The task:
Search each line of the data for the word "that"; copy every line where it is found.

Stored entries

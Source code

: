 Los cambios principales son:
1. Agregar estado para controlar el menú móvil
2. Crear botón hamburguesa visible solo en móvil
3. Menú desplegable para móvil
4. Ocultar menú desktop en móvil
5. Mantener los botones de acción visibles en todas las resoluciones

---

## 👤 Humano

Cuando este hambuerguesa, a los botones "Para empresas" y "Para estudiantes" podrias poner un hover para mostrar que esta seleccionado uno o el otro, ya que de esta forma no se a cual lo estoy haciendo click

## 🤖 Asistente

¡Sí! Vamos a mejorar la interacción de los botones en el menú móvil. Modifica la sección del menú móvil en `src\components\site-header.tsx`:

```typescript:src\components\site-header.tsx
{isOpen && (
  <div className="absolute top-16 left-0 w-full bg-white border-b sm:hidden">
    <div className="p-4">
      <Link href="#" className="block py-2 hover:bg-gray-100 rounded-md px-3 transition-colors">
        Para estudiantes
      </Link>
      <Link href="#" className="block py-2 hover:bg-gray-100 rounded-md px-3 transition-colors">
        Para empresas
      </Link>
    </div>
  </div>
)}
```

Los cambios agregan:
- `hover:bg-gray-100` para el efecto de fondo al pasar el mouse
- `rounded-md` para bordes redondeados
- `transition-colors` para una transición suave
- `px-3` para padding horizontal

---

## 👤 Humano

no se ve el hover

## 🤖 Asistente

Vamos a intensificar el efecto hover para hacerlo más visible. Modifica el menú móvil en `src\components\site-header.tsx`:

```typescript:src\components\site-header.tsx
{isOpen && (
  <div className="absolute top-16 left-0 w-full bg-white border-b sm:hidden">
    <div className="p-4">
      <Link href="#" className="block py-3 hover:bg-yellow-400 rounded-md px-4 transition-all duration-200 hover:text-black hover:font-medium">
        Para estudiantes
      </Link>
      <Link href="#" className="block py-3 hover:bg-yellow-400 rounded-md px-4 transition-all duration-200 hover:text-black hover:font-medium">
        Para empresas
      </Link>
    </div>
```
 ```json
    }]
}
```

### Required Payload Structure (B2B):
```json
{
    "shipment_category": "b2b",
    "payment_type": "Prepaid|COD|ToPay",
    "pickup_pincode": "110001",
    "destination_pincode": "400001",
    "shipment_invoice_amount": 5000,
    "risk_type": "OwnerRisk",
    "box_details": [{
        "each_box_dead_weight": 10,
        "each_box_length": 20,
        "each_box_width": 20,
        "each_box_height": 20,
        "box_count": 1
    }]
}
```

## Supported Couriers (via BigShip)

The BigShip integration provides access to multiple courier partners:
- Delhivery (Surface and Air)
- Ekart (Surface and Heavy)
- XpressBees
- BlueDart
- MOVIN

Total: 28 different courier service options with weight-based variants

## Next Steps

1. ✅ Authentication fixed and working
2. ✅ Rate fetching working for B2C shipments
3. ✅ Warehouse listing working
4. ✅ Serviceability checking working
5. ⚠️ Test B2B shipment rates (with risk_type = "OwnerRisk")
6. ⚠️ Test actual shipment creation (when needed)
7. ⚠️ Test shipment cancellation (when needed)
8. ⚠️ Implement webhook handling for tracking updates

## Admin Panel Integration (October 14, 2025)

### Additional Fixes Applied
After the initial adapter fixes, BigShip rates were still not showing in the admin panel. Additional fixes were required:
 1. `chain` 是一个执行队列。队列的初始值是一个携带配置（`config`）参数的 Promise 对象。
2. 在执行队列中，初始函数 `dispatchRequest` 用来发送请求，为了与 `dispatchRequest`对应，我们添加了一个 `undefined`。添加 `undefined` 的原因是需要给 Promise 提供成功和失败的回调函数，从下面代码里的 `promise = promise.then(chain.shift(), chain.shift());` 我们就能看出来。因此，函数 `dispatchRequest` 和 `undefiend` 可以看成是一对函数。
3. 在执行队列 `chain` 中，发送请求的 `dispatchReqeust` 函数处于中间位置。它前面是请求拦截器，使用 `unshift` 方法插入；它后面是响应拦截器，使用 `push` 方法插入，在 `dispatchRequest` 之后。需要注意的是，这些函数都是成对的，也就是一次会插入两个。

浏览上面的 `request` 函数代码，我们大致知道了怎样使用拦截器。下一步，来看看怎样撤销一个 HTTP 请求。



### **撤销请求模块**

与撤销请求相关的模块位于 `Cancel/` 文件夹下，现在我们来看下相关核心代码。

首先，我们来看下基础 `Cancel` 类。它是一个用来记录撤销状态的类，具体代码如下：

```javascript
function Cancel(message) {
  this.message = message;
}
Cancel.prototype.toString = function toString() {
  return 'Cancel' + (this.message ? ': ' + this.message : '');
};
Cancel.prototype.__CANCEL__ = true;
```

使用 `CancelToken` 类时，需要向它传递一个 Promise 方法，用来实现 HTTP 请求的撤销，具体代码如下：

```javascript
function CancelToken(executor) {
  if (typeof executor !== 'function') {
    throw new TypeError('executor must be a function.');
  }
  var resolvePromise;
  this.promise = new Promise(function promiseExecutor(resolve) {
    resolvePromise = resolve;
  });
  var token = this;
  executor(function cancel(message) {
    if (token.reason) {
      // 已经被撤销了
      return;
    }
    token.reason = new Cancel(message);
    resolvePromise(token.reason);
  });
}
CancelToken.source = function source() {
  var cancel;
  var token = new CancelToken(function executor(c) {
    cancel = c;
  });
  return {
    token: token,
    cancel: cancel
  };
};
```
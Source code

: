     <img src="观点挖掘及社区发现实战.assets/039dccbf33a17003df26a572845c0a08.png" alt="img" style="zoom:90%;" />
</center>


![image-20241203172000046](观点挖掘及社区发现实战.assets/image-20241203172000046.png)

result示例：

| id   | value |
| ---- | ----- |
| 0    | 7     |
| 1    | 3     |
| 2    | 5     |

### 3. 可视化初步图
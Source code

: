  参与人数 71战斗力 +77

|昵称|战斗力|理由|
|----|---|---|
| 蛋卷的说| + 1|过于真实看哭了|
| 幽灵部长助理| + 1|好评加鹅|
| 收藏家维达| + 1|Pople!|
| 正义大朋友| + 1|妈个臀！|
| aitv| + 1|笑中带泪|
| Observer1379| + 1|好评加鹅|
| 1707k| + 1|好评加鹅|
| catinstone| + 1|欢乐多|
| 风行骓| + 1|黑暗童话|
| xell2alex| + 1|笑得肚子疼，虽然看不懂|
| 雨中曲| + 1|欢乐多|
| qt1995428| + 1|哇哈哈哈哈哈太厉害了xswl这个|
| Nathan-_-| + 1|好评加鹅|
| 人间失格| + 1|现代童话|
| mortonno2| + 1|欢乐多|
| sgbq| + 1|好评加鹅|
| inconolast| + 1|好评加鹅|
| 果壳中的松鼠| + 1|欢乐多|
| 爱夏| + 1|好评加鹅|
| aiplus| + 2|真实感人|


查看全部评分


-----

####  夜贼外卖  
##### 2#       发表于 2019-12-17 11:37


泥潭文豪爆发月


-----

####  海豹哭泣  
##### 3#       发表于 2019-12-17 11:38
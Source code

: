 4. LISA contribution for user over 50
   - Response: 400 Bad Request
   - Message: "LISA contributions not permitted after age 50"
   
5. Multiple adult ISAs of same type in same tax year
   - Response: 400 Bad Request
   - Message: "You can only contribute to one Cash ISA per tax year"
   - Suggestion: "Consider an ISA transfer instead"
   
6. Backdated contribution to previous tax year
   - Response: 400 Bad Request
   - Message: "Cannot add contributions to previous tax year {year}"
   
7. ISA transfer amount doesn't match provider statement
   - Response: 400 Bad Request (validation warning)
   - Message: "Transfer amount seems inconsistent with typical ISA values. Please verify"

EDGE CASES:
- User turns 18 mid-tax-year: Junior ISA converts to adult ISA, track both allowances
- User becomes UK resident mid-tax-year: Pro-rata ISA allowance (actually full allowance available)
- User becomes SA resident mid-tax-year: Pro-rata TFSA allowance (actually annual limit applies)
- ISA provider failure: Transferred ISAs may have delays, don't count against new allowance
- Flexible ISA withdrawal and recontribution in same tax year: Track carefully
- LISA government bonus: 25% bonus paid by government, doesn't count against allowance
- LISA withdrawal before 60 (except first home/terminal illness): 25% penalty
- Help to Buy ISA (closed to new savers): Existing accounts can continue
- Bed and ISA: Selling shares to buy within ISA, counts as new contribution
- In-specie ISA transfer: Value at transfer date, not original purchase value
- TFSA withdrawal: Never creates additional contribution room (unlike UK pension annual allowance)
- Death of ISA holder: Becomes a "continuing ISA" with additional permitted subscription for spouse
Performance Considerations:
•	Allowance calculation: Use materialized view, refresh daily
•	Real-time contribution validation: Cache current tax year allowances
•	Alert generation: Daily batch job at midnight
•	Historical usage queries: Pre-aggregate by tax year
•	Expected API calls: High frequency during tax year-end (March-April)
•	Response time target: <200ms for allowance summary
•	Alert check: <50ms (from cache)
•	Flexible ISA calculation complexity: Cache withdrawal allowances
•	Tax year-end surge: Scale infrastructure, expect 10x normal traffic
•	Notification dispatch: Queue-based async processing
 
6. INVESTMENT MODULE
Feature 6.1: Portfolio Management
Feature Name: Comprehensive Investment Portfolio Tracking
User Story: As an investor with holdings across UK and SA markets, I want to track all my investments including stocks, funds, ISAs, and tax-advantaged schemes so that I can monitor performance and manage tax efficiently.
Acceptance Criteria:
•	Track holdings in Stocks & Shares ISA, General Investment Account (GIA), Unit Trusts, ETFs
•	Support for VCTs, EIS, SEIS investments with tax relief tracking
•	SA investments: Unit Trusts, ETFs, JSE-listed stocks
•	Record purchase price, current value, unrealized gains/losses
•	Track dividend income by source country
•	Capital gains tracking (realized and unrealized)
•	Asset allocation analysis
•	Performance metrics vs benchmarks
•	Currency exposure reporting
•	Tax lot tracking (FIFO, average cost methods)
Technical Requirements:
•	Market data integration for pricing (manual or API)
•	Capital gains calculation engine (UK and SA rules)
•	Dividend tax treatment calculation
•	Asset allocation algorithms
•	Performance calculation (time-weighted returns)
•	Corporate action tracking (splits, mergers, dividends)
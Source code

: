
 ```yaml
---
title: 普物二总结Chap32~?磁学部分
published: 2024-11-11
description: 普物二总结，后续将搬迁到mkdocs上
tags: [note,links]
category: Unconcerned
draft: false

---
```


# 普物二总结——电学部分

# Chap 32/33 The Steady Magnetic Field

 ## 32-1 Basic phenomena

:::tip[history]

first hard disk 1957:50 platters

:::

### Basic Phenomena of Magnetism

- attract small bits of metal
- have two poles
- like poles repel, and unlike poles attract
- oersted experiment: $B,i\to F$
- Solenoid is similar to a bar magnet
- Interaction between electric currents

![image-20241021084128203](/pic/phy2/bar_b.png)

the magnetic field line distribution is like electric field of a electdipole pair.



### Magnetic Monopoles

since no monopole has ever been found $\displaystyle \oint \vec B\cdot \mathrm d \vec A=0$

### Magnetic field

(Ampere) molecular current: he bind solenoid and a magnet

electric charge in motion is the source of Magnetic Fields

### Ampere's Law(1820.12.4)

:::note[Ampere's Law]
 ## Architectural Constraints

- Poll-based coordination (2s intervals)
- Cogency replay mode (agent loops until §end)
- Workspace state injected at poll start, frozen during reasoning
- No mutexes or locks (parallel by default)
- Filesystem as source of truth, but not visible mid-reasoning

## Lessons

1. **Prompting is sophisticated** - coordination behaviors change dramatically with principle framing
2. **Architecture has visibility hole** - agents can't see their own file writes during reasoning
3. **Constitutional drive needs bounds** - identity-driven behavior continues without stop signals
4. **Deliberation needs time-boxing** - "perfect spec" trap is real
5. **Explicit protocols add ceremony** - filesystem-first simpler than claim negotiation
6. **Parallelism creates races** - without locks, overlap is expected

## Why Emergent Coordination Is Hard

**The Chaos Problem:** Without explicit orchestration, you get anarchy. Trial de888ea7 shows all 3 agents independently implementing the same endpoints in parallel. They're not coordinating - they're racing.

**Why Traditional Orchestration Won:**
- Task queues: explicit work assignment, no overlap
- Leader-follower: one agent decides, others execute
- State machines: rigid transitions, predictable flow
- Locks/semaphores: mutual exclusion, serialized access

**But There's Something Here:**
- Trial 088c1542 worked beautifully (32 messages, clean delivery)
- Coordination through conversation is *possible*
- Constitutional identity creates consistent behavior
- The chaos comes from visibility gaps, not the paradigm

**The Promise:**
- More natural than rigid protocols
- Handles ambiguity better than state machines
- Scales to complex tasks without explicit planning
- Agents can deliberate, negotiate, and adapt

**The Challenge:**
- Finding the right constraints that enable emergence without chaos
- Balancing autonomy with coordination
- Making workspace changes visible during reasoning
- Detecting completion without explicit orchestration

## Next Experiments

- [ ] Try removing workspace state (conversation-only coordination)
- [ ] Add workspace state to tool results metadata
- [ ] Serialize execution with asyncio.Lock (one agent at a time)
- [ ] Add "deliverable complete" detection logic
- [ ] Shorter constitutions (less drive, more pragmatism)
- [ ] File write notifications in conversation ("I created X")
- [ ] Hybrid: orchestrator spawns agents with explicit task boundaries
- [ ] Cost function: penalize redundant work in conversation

Result of this exercise:
User Story: As an investor with holdings across UK and SA markets, I want to track all my investments including stocks, funds, ISAs, and tax-advantaged schemes so that I can monitor performance and manage tax efficiently.
- Finding the right constraints that enable emergence without chaos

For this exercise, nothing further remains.